Come rapida sfuma l’essenza fragile del Nulla nel lieve vento del tramonto che abita i corpi inerti degli improvvisi esistenziali. Se ne vanno, nella silenziosa quiete degli abissi interiori, il canto senza Parola dei replicanti e l’abbraccio furtivo e muto dei senza credo.

Rimani solo, al vertice del tuo minuscolo accento di Luce, di nuovo, come prima, come un tempo. Come sempre sei stato.

La passione fredda dei cloni, lo zelo fervoroso dei facenti funzione.

Cloni e zelanti, è già tempo, di nuovo, di addii.

Svaniscono nei congedi senza rimorsi, senza rimpianti.

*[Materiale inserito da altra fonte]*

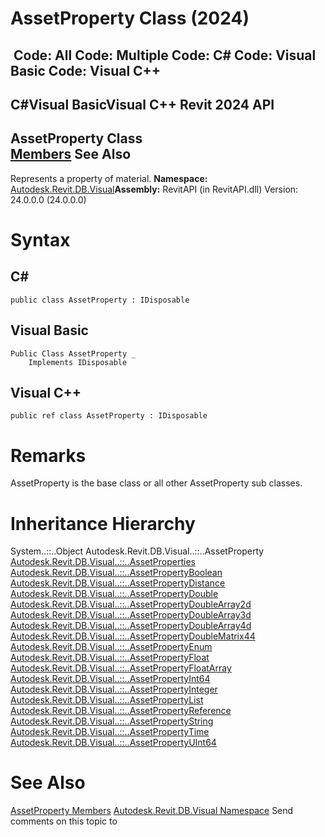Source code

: # AssetProperty Class (2024)

﻿
 Code: All Code: Multiple Code: C# Code: Visual Basic Code: Visual C++   
---  
C#Visual BasicVisual C++
Revit 2024 API  
---  
AssetProperty Class  
[Members](b7ef5b57-40e8-0454-bddd-8ba9d85d4c53.md "AssetProperty Members") See Also  
---  
Represents a property of material. 
**Namespace:** [Autodesk.Revit.DB.Visual](f5a10581-6ac2-be19-0e32-f87d05bc8b83.md "Autodesk.Revit.DB.Visual Namespace")**Assembly:** RevitAPI (in RevitAPI.dll) Version: 24.0.0.0 (24.0.0.0)
# Syntax
C#  
---  
```text
public class AssetProperty : IDisposable
```
  
Visual Basic  
---  
```text
Public Class AssetProperty _
	Implements IDisposable
```
  
Visual C++  
---  
```text
public ref class AssetProperty : IDisposable
```
  
# Remarks
AssetProperty is the base class or all other AssetProperty sub classes. 
# Inheritance Hierarchy
System..::..Object Autodesk.Revit.DB.Visual..::..AssetProperty [Autodesk.Revit.DB.Visual..::..AssetProperties](45955e9d-7dd4-b06c-f71a-f9ae2cc1c34a.md "AssetProperties Class") [Autodesk.Revit.DB.Visual..::..AssetPropertyBoolean](ad822813-a51f-cf85-3252-5fe21b4d701b.md "AssetPropertyBoolean Class") [Autodesk.Revit.DB.Visual..::..AssetPropertyDistance](990766c4-1042-f5e3-6ee2-683b70dcb8ab.md "AssetPropertyDistance Class") [Autodesk.Revit.DB.Visual..::..AssetPropertyDouble](d8e06a30-efb0-33f1-1bba-e6d4a04166d9.md "AssetPropertyDouble Class") [Autodesk.Revit.DB.Visual..::..AssetPropertyDoubleArray2d](63c56433-ed33-964b-483d-0b121e150d9d.md "AssetPropertyDoubleArray2d Class") [Autodesk.Revit.DB.Visual..::..AssetPropertyDoubleArray3d](f0623332-e4b1-3b6f-7247-8ee16a27251c.md "AssetPropertyDoubleArray3d Class") [Autodesk.Revit.DB.Visual..::..AssetPropertyDoubleArray4d](1fe933ae-e881-273a-fb8b-c4a7d9e66bc0.md "AssetPropertyDoubleArray4d Class") [Autodesk.Revit.DB.Visual..::..AssetPropertyDoubleMatrix44](e483b386-4b38-e05d-206a-1aa7e070001b.md "AssetPropertyDoubleMatrix44 Class") [Autodesk.Revit.DB.Visual..::..AssetPropertyEnum](56f459f6-b936-9634-7d05-d5498e5087cf.md "AssetPropertyEnum Class") [Autodesk.Revit.DB.Visual..::..AssetPropertyFloat](06a74248-8273-987b-bd05-b59736b60372.md "AssetPropertyFloat Class") [Autodesk.Revit.DB.Visual..::..AssetPropertyFloatArray](8c042dcb-b778-6053-b500-1b8d5a943a4a.md "AssetPropertyFloatArray Class") [Autodesk.Revit.DB.Visual..::..AssetPropertyInt64](65ae8ae5-6310-a937-913e-de7ff539aaed.md "AssetPropertyInt64 Class") [Autodesk.Revit.DB.Visual..::..AssetPropertyInteger](881f3822-5fc9-da1e-9c35-e0dd39e9343d.md "AssetPropertyInteger Class") [Autodesk.Revit.DB.Visual..::..AssetPropertyList](8f1e901e-d1a6-e8f1-0e10-d8b28e0ad073.md "AssetPropertyList Class") [Autodesk.Revit.DB.Visual..::..AssetPropertyReference](349244aa-7a2c-0a9e-304e-d07c5597c0bd.md "AssetPropertyReference Class") [Autodesk.Revit.DB.Visual..::..AssetPropertyString](714d66c8-caf4-64d3-0f6e-2a743d6428d5.md "AssetPropertyString Class") [Autodesk.Revit.DB.Visual..::..AssetPropertyTime](bb1e47c2-cb9b-b03b-30ca-4a32b0309a93.md "AssetPropertyTime Class") [Autodesk.Revit.DB.Visual..::..AssetPropertyUInt64](8d3655d9-9a26-b932-90f2-9819143c03bf.md "AssetPropertyUInt64 Class")
# See Also
[AssetProperty Members](b7ef5b57-40e8-0454-bddd-8ba9d85d4c53.md "AssetProperty Members")
[Autodesk.Revit.DB.Visual Namespace](f5a10581-6ac2-be19-0e32-f87d05bc8b83.md "Autodesk.Revit.DB.Visual Namespace")
Send comments on this topic to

L’orizzonte contemplante è davanti.

Rimane il fondamento muto dei costituenti. Sotto la coltre delle tremebonde promesse scaturite in se stessi al tempo della paura giacciono gli effimeri sogni, il fuoco fatuo degli inganni, la zizzania delle interessate illusioni, sparse a piene mani quando la compagnia serviva come una sgangherata passerella aggettata in fretta e furia sulla devastante e panica imminenza di una prova a se stessi ignota.

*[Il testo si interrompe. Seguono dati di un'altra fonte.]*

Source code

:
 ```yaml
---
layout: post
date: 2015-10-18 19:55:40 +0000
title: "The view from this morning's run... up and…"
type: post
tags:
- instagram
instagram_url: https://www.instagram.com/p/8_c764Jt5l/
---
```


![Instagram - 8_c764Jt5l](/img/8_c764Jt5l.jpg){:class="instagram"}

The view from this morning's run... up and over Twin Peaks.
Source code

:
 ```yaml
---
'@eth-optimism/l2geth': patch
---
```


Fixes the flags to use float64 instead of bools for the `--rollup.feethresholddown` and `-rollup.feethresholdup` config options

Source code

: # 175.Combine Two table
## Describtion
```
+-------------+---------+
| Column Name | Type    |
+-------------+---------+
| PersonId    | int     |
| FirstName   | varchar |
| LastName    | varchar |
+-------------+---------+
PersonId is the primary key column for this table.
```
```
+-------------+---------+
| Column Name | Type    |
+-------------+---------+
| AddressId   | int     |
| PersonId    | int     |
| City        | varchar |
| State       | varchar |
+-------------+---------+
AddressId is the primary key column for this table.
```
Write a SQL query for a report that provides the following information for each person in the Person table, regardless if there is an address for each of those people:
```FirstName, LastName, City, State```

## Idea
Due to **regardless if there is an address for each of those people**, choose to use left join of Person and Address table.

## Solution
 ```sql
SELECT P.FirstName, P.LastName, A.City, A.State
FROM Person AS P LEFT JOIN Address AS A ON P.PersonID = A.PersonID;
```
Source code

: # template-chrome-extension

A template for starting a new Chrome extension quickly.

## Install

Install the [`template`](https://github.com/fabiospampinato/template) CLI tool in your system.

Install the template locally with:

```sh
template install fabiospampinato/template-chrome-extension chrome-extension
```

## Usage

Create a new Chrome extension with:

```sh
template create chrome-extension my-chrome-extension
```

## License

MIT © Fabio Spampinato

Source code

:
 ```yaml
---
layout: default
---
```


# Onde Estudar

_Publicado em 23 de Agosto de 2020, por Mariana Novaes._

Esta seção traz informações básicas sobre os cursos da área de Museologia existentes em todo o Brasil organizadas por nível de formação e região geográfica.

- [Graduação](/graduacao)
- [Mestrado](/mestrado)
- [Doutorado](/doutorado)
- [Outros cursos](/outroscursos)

L’antropologia del tramonto ha ampiamente confermato se stessa.

Siamo stati e siamo inesorabilmente chi fummo.

Lungo i sentieri interrotti della comunione ferita, la Speranza abita la conversione, il solo spazio che offra sguardo alto oltre la prova e sopra tutte le istanze memorabili e memorate del dolore.

I tempi sono finiti. Il Tempo, che non finisce mai, cosparge ogni minuscola eternità feriale con la sapida tenerezza degli amanti. Misercordia, Carità, Pietas sono i solchi nominali dentro i quali si posa l’orma di Luce che, umani, ci conforta, ci consola, ci seduce e ci chiama. Chiamati nel corpo alla Vita. Vocati, nello Spirito, al destino singolare che il divino ha pensato in noi e per noi. Dati e donati per sempre.

Oremus. Nel nome e nei volti andati via, in Cammino.